### RECORD EXTRACTS:
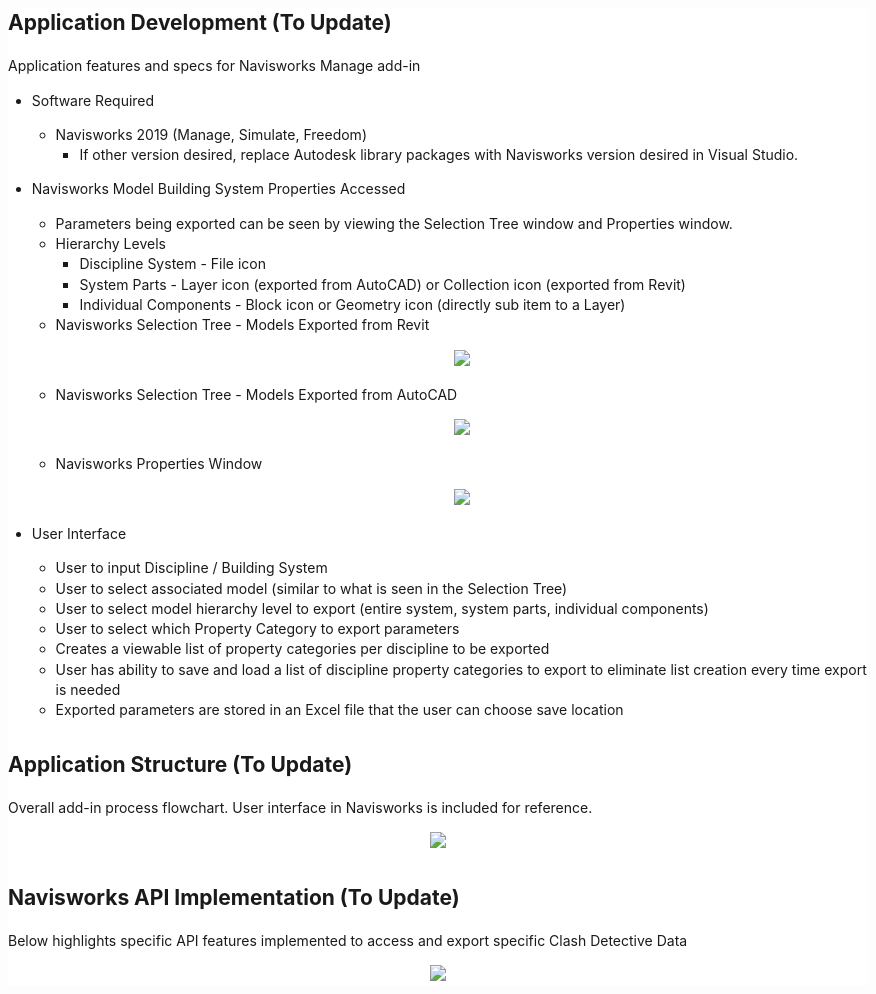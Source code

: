 ## Application Development (To Update)
Application features and specs for Navisworks Manage add-in

* Software Required
  - Navisworks 2019 (Manage, Simulate, Freedom)
    * If other version desired, replace Autodesk library packages with Navisworks version desired in Visual Studio. 
    
* Navisworks Model Building System Properties Accessed
  - Parameters being exported can be seen by viewing the Selection Tree window and Properties window.
  - Hierarchy Levels 
    * Discipline System - File icon
    * System Parts - Layer icon (exported from AutoCAD) or Collection icon (exported from Revit)
    * Individual Components - Block icon or Geometry icon (directly sub item to a Layer)
  - Navisworks Selection Tree - Models Exported from Revit
    <p align="center">
     <img src="https://user-images.githubusercontent.com/44215479/80930464-99858100-8d68-11ea-9de0-32a8c4be8fb6.png" width="250">
    </p>
  - Navisworks Selection Tree - Models Exported from AutoCAD
    <p align="center">
     <img src="https://user-images.githubusercontent.com/44215479/80930540-0e58bb00-8d69-11ea-96e8-ad4ee28e3b59.png" width="250">
    </p>
  - Navisworks Properties Window
    <p align="center">
     <img src="https://user-images.githubusercontent.com/44215479/80930589-6099dc00-8d69-11ea-836d-4c50385cb416.png" width="300">
    </p>

* User Interface
  - User to input Discipline / Building System
  - User to select associated model (similar to what is seen in the Selection Tree)
  - User to select model hierarchy level to export (entire system, system parts, individual components)
  - User to select which Property Category to export parameters
  - Creates a viewable list of property categories per discipline to be exported
  - User has ability to save and load a list of discipline property categories to export to eliminate list creation every time export is needed
  - Exported parameters are stored in an Excel file that the user can choose save location

## Application Structure (To Update)
Overall add-in process flowchart.  User interface in Navisworks is included for reference.
<p align="center">
  <img src="https://user-images.githubusercontent.com/44215479/80936145-aca64a00-8d84-11ea-84ee-448722c0288b.png" width="1000">
</p>
       
## Navisworks API Implementation (To Update)
Below highlights specific API features implemented to access and export specific Clash Detective Data
<p align="center">
  <img src="https://user-images.githubusercontent.com/44215479/80936415-f5aace00-8d85-11ea-93a1-32b978208db2.png" width="700">
</p>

### YOUR TASK:
Give all of the material again, exactly, apart from the pictures.

### COMPLETED TASK:
Source code

: ## Application Development (To Update)
Application features and specs for Navisworks Manage add-in

* Software Required
  - Navisworks 2019 (Manage, Simulate, Freedom)
    * If other version desired, replace Autodesk library packages with Navisworks version desired in Visual Studio. 
    
* Navisworks Model Building System Properties Accessed
  - Parameters being exported can be seen by viewing the Selection Tree window and Properties window.
  - Hierarchy Levels 
    * Discipline System - File icon
    * System Parts - Layer icon (exported from AutoCAD) or Collection icon (exported from Revit)
    * Individual Components - Block icon or Geometry icon (directly sub item to a Layer)
  - Navisworks Selection Tree - Models Exported from Revit
    <p align="center">
     <img src="https://user-images.githubusercontent.com/44215479/80930464-99858100-8d68-11ea-9de0-32a8c4be8fb6.png" width="250">
    </p>
  - Navisworks Selection Tree - Models Exported from AutoCAD
    <p align="center">
     <img src="https://user-images.githubusercontent.com/44215479/80930540-0e58bb00-8d69-11ea-96e8-ad4ee28e3b59.png" width="250">
    </p>
  - Navisworks Properties Window
    <p align="center">
     <img src="https://user-images.githubusercontent.com/44215479/80930589-6099dc00-8d69-11ea-836d-4c50385cb416.png" width="300">
    </p>

* User Interface
  - User to input Discipline / Building System
  - User to select associated model (similar to what is seen in the Selection Tree)
  - User to select model hierarchy level to export (entire system, system parts, individual components)
  - User to select which Property Category to export parameters
  - Creates a viewable list of property categories per discipline to be exported
  - User has ability to save and load a list of discipline property categories to export to eliminate list creation every time export is needed
  - Exported parameters are stored in an Excel file that the user can choose save location

## Application Structure (To Update)
Overall add-in process flowchart.  User interface in Navisworks is included for reference.
<p align="center">
  <img src="https://user-images.githubusercontent.com/44215479/80936145-aca64a00-8d84-11ea-84ee-448722c0288b.png" width="1000">
</p>
       
## Navisworks API Implementation (To Update)
Below highlights specific API features implemented to access and export specific Clash Detective Data
<p align="center">
  <img src="https://user-images.githubusercontent.com/44215479/80936415-f5aace00-8d85-11ea-93a1-32b978208db2.png" width="700">
</p>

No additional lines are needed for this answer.